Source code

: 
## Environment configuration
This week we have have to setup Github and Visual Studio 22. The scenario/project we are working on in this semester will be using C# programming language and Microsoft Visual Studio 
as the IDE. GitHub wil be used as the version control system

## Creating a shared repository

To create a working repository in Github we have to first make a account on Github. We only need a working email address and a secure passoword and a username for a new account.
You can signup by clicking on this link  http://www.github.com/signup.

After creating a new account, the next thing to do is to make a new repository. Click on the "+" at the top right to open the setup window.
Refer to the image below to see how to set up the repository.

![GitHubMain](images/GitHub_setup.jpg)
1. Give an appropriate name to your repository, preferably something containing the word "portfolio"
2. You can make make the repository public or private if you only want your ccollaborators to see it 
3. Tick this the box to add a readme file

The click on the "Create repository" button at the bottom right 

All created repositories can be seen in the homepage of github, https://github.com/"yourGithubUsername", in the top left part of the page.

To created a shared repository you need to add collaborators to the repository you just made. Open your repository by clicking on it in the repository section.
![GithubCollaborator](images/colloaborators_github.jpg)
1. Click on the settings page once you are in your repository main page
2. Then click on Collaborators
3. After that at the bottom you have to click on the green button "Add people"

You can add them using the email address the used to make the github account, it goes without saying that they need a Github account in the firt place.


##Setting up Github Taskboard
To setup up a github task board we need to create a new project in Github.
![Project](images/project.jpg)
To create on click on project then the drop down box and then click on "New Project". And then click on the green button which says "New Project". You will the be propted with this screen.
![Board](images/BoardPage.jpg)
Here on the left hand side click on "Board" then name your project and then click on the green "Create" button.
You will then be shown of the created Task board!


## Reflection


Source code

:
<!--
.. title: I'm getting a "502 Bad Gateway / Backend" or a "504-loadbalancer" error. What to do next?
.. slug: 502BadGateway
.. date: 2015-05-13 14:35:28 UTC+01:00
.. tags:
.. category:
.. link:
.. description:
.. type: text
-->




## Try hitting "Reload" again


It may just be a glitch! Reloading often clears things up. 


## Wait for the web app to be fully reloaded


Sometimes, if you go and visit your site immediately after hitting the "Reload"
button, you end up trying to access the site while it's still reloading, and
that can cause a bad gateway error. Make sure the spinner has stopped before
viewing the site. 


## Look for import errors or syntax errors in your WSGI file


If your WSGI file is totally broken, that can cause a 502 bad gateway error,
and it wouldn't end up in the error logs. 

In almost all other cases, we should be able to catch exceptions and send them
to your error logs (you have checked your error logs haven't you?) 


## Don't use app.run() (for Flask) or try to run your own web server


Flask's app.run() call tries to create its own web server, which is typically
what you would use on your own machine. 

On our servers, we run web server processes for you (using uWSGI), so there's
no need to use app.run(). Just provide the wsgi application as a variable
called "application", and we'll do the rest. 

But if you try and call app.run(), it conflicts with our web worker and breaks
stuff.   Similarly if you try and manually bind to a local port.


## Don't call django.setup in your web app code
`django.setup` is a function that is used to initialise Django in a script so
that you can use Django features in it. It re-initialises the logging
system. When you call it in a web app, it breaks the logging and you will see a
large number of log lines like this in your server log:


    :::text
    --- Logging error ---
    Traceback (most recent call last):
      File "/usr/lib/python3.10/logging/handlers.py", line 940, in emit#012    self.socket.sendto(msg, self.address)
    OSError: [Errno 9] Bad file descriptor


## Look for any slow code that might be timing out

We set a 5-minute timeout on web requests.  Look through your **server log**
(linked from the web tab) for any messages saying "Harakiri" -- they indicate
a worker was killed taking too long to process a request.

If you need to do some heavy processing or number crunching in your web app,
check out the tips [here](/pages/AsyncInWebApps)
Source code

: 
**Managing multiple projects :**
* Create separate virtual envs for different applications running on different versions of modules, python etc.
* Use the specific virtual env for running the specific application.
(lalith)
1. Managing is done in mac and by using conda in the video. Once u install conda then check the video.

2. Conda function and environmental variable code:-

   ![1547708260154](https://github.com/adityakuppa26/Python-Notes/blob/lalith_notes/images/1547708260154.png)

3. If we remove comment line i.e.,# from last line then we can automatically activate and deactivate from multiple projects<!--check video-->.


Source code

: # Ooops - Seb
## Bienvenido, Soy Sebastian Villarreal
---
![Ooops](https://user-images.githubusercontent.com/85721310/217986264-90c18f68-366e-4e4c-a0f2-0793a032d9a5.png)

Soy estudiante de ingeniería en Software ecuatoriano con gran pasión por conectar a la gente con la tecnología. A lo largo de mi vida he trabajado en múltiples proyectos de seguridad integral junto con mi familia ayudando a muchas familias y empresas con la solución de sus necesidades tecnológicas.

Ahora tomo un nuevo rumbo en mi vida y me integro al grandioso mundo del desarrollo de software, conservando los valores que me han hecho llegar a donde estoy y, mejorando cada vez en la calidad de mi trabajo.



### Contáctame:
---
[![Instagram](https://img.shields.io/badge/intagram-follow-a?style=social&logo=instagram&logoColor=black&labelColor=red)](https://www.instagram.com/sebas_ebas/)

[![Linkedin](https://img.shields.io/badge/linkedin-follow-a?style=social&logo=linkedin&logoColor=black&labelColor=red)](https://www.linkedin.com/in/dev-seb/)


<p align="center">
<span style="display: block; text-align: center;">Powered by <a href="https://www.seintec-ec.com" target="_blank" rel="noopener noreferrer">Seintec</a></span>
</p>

What you will do: Output every line above without altering anything.

Solution below:
Source code

: 
## Environment configuration
This week we have have to setup Github and Visual Studio 22. The scenario/project we are working on in this semester will be using C# programming language and Microsoft Visual Studio 
as the IDE. GitHub wil be used as the version control system

## Creating a shared repository

To create a working repository in Github we have to first make a account on Github. We only need a working email address and a secure passoword and a username for a new account.
You can signup by clicking on this link  http://www.github.com/signup.

After creating a new account, the next thing to do is to make a new repository. Click on the "+" at the top right to open the setup window.
Refer to the image below to see how to set up the repository.

![GitHubMain](images/GitHub_setup.jpg)
1. Give an appropriate name to your repository, preferably something containing the word "portfolio"
2. You can make make the repository public or private if you only want your ccollaborators to see it 
3. Tick this the box to add a readme file

The click on the "Create repository" button at the bottom right 

All created repositories can be seen in the homepage of github, https://github.com/"yourGithubUsername", in the top left part of the page.

To created a shared repository you need to add collaborators to the repository you just made. Open your repository by clicking on it in the repository section.
![GithubCollaborator](images/colloaborators_github.jpg)
1. Click on the settings page once you are in your repository main page
2. Then click on Collaborators
3. After that at the bottom you have to click on the green button "Add people"

You can add them using the email address the used to make the github account, it goes without saying that they need a Github account in the firt place.


##Setting up Github Taskboard
To setup up a github task board we need to create a new project in Github.
![Project](images/project.jpg)
To create on click on project then the drop down box and then click on "New Project". And then click on the green button which says "New Project". You will the be propted with this screen.
![Board](images/BoardPage.jpg)
Here on the left hand side click on "Board" then name your project and then click on the green "Create" button.
You will then be shown of the created Task board!


## Reflection


Source code

:
<!--
.. title: I'm getting a "502 Bad Gateway / Backend" or a "504-loadbalancer" error. What to do next?
.. slug: 502BadGateway
.. date: 2015-05-13 14:35:28 UTC+01:00
.. tags:
.. category:
.. link:
.. description:
.. type: text
-->




## Try hitting "Reload" again


It may just be a glitch! Reloading often clears things up. 


## Wait for the web app to be fully reloaded


Sometimes, if you go and visit your site immediately after hitting the "Reload"
button, you end up trying to access the site while it's still reloading, and
that can cause a bad gateway error. Make sure the spinner has stopped before
viewing the site. 


## Look for import errors or syntax errors in your WSGI file


If your WSGI file is totally broken, that can cause a 502 bad gateway error,
and it wouldn't end up in the error logs. 

In almost all other cases, we should be able to catch exceptions and send them
to your error logs (you have checked your error logs haven't you?) 


## Don't use app.run() (for Flask) or try to run your own web server


Flask's app.run() call tries to create its own web server, which is typically
what you would use on your own machine. 

On our servers, we run web server processes for you (using uWSGI), so there's
no need to use app.run(). Just provide the wsgi application as a variable
called "application", and we'll do the rest. 

But if you try and call app.run(), it conflicts with our web worker and breaks
stuff.   Similarly if you try and manually bind to a local port.


## Don't call django.setup in your web app code
`django.setup` is a function that is used to initialise Django in a script so
that you can use Django features in it. It re-initialises the logging
system. When you call it in a web app, it breaks the logging and you will see a
large number of log lines like this in your server log:


    :::text
    --- Logging error ---
    Traceback (most recent call last):
      File "/usr/lib/python3.10/logging/handlers.py", line 940, in emit#012    self.socket.sendto(msg, self.address)
    OSError: [Errno 9] Bad file descriptor


## Look for any slow code that might be timing out

We set a 5-minute timeout on web requests.  Look through your **server log**
(linked from the web tab) for any messages saying "Harakiri" -- they indicate
a worker was killed taking too long to process a request.

If you need to do some heavy processing or number crunching in your web app,
check out the tips [here](/pages/AsyncInWebApps)
Source code

: 
**Managing multiple projects :**
* Create separate virtual envs for different applications running on different versions of modules, python etc.
* Use the specific virtual env for running the specific application.
(lalith)
1. Managing is done in mac and by using conda in the video. Once u install conda then check the video.

2. Conda function and environmental variable code:-

   ![1547708260154](https://github.com/adityakuppa26/Python-Notes/blob/lalith_notes/images/1547708260154.png)

3. If we remove comment line i.e.,# from last line then we can automatically activate and deactivate from multiple projects<!--check video-->.


Source code

: # Ooops - Seb
## Bienvenido, Soy Sebastian Villarreal
---
![Ooops](https://user-images.githubusercontent.com/85721310/217986264-90c18f68-366e-4e4c-a0f2-0793a032d9a5.png)

Soy estudiante de ingeniería en Software ecuatoriano con gran pasión por conectar a la gente con la tecnología. A lo largo de mi vida he trabajado en múltiples proyectos de seguridad integral junto con mi familia ayudando a muchas familias y empresas con la solución de sus necesidades tecnológicas.

Ahora tomo un nuevo rumbo en mi vida y me integro al grandioso mundo del desarrollo de software, conservando los valores que me han hecho llegar a donde estoy y, mejorando cada vez en la calidad de mi trabajo.



### Contáctame:
---
[![Instagram](https://img.shields.io/badge/intagram-follow-a?style=social&logo=instagram&logoColor=black&labelColor=red)](https://www.instagram.com/sebas_ebas/)

[![Linkedin](https://img.shields.io/badge/linkedin-follow-a?style=social&logo=linkedin&logoColor=black&labelColor=red)](https://www.linkedin.com/in/dev-seb/)


<p align="center">
<span style="display: block; text-align: center;">Powered by <a href="https://www.seintec-ec.com" target="_blank" rel="noopener noreferrer">Seintec</a></span>
</p>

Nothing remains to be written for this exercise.